-------- Supplied data

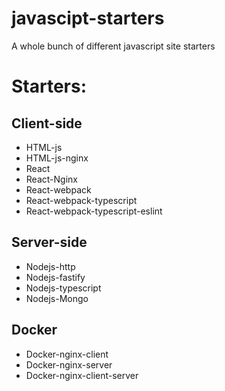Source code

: # javascipt-starters
A whole bunch of different javascript site starters

# Starters:
## Client-side
* HTML-js
* HTML-js-nginx
* React
* React-Nginx
* React-webpack
* React-webpack-typescript
* React-webpack-typescript-eslint

## Server-side
* Nodejs-http
* Nodejs-fastify
* Nodejs-typescript
* Nodejs-Mongo

## Docker
* Docker-nginx-client
* Docker-nginx-server
* Docker-nginx-client-server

----------------

Give every entry again word for word; no images belong in the copy.

Source code

: # javascipt-starters
A whole bunch of different javascript site starters

# Starters:
## Client-side
* HTML-js
* HTML-js-nginx
* React
* React-Nginx
* React-webpack
* React-webpack-typescript
* React-webpack-typescript-eslint

## Server-side
* Nodejs-http
* Nodejs-fastify
* Nodejs-typescript
* Nodejs-Mongo

## Docker
* Docker-nginx-client
* Docker-nginx-server
* Docker-nginx-client-server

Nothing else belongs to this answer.